Scan the material for the word "Development" and copy each line where it occurs.
>>>
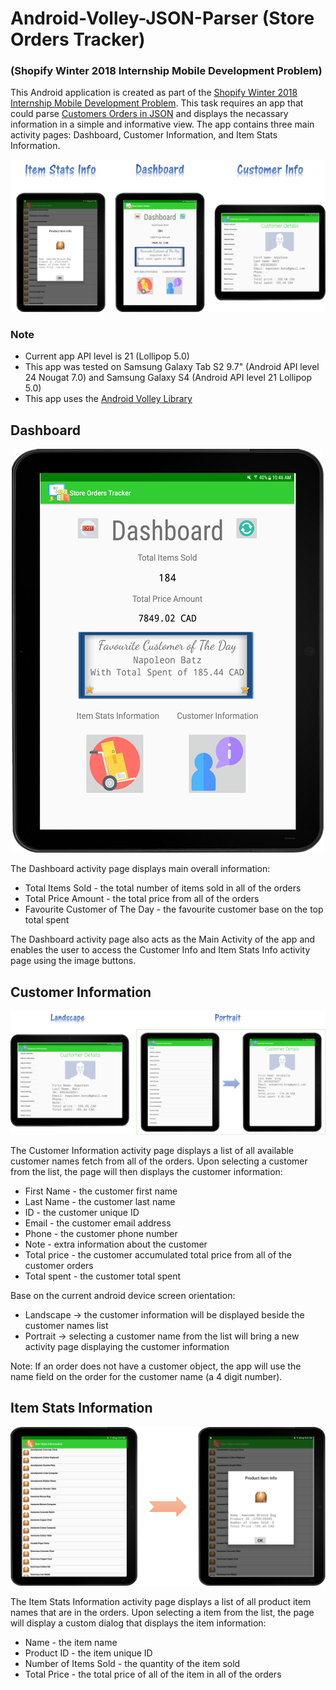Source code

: # Android-Volley-JSON-Parser (Store Orders Tracker)
### (Shopify Winter 2018 Internship Mobile Development Problem)

This Android application is created as part of the [Shopify Winter 2018 Internship Mobile Development Problem](https://github.com/no131614/Android-Volley-JSON-Parser/blob/master/readme_task/Mobile%20Development%20Problem%20Winter%202018.txt). This task requires an app that could parse [Customers Orders in JSON](https://shopicruit.myshopify.com/admin/orders.json?page=1&access_token=c32313df0d0ef512ca64d5b336a0d7c6) and displays the necassary information in a simple and informative view. The app contains three main activity pages: Dashboard, Customer Information, and Item Stats Information.  

<p align="center">
  <img src="https://github.com/no131614/Android-Volley-JSON-Parser/blob/master/readme_pictures/Main.png">
</p>

### Note
- Current app API level is 21 (Lollipop 5.0)
- This app was tested on Samsung Galaxy Tab S2 9.7" (Android API level 24 Nougat	7.0) and Samsung Galaxy S4 (Android API level 21 Lollipop	5.0)
- This app uses the [Android Volley Library](https://developer.android.com/training/volley/index.html)

## Dashboard
<p align="center">
  <img src="https://github.com/no131614/Android-Volley-JSON-Parser/blob/master/readme_pictures/Dashboard.png">
</p>

The Dashboard activity page displays main overall information:
- Total Items Sold - the total number of items sold in all of the orders
- Total Price Amount - the total price from all of the orders
- Favourite Customer of The Day - the favourite customer base on the top total spent

The Dashboard activity page also acts as the Main Activity of the app and enables the user to access the Customer Info and Item Stats Info activity page using the image buttons.

## Customer Information

<p align="center">
  <img src="https://github.com/no131614/Android-Volley-JSON-Parser/blob/master/readme_pictures/Customer_Info_Large.png">
</p>

The Customer Information activity page displays a list of all available customer names fetch from all of the orders. Upon selecting a customer from the list, the page will then displays the customer information:
- First Name - the customer first name
- Last Name - the customer last name
- ID - the customer unique ID
- Email - the customer email address
- Phone - the customer phone number
- Note - extra information about the customer
- Total price - the customer accumulated total price from all of the customer orders
- Total spent - the customer total spent

Base on the current android device screen orientation: 
- Landscape -> the customer information will be displayed beside the customer names list
- Portrait -> selecting a customer name from the list will bring a new activity page displaying the customer information


Note: If an order does not have a customer object, the app will use the name field on the order for the customer name (a 4 digit number).

## Item Stats Information

<p align="center">
  <img src="https://github.com/no131614/Android-Volley-JSON-Parser/blob/master/readme_pictures/Item_Info.png">
</p>

The Item Stats Information activity page displays a list of all product item names that are in the orders. Upon selecting a item from the list, the page will display a custom dialog that displays the item information:

- Name - the item name
- Product ID - the item unique ID
- Number of Items Sold - the quantity of the item sold
- Total Price - the total price of all of the item in all of the orders
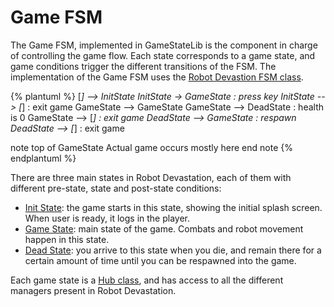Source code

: # Game FSM

The Game FSM, implemented in GameStateLib is the component in charge of controlling the game flow. Each state corresponds to a game state, and game conditions trigger the different transitions of the FSM. The implementation of the Game FSM uses the [Robot Devastion FSM class](finite-state-machine.md).

{% plantuml %}
[*] --> InitState
InitState -> GameState : press key
InitState --> [*] : exit game
GameState --> GameState
GameState --> DeadState : health is 0
GameState --> [*] : exit game
DeadState --> GameState :  respawn
DeadState --> [*] : exit game

note top of GameState
  Actual game occurs 
  mostly here
end note
{% endplantuml %}


There are three main states in Robot Devastation, each of them with different pre-state, state and post-state conditions:

 * [Init State](init-state.md): the game starts in this state, showing the initial splash screen. When user is ready, it logs in the player.
 * [Game State](game-state.md): main state of the game. Combats and robot movement happen in this state.
 * [Dead State](dead-state.md): you arrive to this state when you die, and remain there for a certain amount of time until you can be respawned into the game.

Each game state is a [Hub class](../general-architecture/hub-class.md), and has access to all the different managers present in Robot Devastation.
<<<
_Written solution_:
### (Shopify Winter 2018 Internship Mobile Development Problem)
This Android application is created as part of the [Shopify Winter 2018 Internship Mobile Development Problem](https://github.com/no131614/Android-Volley-JSON-Parser/blob/master/readme_task/Mobile%20Development%20Problem%20Winter%202018.txt). This task requires an app that could parse [Customers Orders in JSON](https://shopicruit.myshopify.com/admin/orders.json?page=1&access_token=c32313df0d0ef512ca64d5b336a0d7c6) and displays the necassary information in a simple and informative view. The app contains three main activity pages: Dashboard, Customer Information, and Item Stats Information.  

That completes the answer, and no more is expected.